In the book "A = B" by Petkovesk, Wilf, and Zeilberger, (downloadable here), the authors provide several algorithmic methods for finding closed forms or recurrences for sums involving e.g. binomial coefficients. Even more exciting, their methods provide seemingly short certificates for the truth of these computer-verified claims.

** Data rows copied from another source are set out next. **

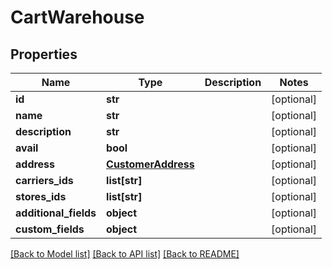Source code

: # CartWarehouse

## Properties
Name | Type | Description | Notes
------------ | ------------- | ------------- | -------------
**id** | **str** |  | [optional] 
**name** | **str** |  | [optional] 
**description** | **str** |  | [optional] 
**avail** | **bool** |  | [optional] 
**address** | [**CustomerAddress**](CustomerAddress.md) |  | [optional] 
**carriers_ids** | **list[str]** |  | [optional] 
**stores_ids** | **list[str]** |  | [optional] 
**additional_fields** | **object** |  | [optional] 
**custom_fields** | **object** |  | [optional] 

[[Back to Model list]](../README.md#documentation-for-models) [[Back to API list]](../README.md#documentation-for-api-endpoints) [[Back to README]](../README.md)


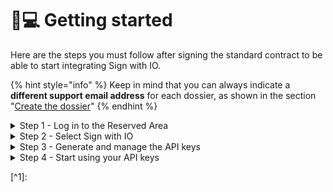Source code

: # 👩💻 Getting started

Here are the steps you must follow after signing the standard contract to be able to start integrating Sign with IO.

{% hint style="info" %} Keep in mind that you can always indicate a **different support email address** for each dossier, as shown in the section "[Create the dossier](https://docs.pagopa.it/manuale-operativo-di-firma-con-io/creare-il-dossier#vuoi-aggiungere-una-email-di-assistenza-specifica-per-il-dossier)" {% endhint %}

<details>

<summary>Step 1 - Log in to the Reserved Area</summary>

<img src="../.gitbook/assets/Screenshot 2023-09-15 alle 11.44.26.png" alt="" data-size="original"> 

Enter the [Reserved Area](https://selfcare.pagopa.it/auth/login) and select your institution in order to start creating the API keys you need to integrate with Sign with IO.

</details>

<details>

<summary>Step 2 - Select Sign with IO</summary>

After entering the Reserved Area of your institution, select “Sign with IO” from the list of active products. Then you will land on the "**Overview**" page, where you can always:

1. **Change the support address of the institution** that was indicated when registering, as a reference to give citizens who request support for questions directed to the institution (e.g. the sent document contains an error)
2. View the **references related to the integration and production phase to request technical support**.

The **Integration phase** is the phase in which you are integrating Sign with IO for the first time and therefore you are performing various tests to understand how it functions correctly. The **Production phase** starts instead when you are ready to send the signature requests (at costs specified in the contract) to all the users who use the IO app!

</details>

<details>

<summary>Step 3 - Generate and manage the API keys</summary>

The "**API key**" panel allows you to generate and manage the API keys to use for the test environment and manage the API keys for the production environment.

For each **new test API key** you must:

1. **Assign a name** that identifies the API key or use the one set automatically;
2. **Add one or more IP addresses** of the machines that send requests;
3. **Add one or more fiscal codes** of the people (already uses of the IO app) who will tests the various flows.

<mark style="color:red;">**Remember that you cannot test the flow if you do not enter IP addresses or fiscal codes**</mark>[<mark style="color:red;">**!**</mark>](#user-content-fn-1)\[\^1\]

</details>

<details>

<summary>Step 4 - Start using your API keys</summary>

After generating and populating the API keys, all you have to do now is use them!

</details>

[\^1]:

In particular, the WZ method prints a single rational function as such a certificate.

In more detail, here is the broad outline of the WZ method, where I directly quote from page 25 of "A = B":

- Suppose that you wish to prove an identity of the form $\sum_k t(n, k) = rhs(n)$, and let’s assume, for now, that for each n it is true that the summand $t(n, k)$ vanishes for all $k$ outside of some finite interval.
- Divide through by the right hand side, so the identity that you wish to prove now reads as $\sum_k F (n, k) = 1$, where $F (n, k) = t(n, k)/rhs(n)$.
- Let $R(n, k)$ be the rational function that the WZ method provides as the proof of your identity (this is described in Chapter 7 of "A=B"). Define a new function $G(n, k) = R(n, k)F (n, k).$
- You will now observe that the equation $$F (n + 1, k) − F (n, k) = G(n, k + 1) − G(n, k)$$ is true. Sum that equation over all integers $k$, and note that the right side telescopes to 0. The result is that $$\sum_k F (n + 1, k) = \sum_k F (n, k),$$ hence we have shown that $\sum_k F (n, k)$ is independent of $n$, i.e., is constant.
- Verify that the constant is $1$ by checking that $F (0, k) = 1$.

What I want to know is:

Are there known bounds on the length of these certificates $R(n, k)$, in terms of the length of the description of the combinatorial sum in question? If so, what are they?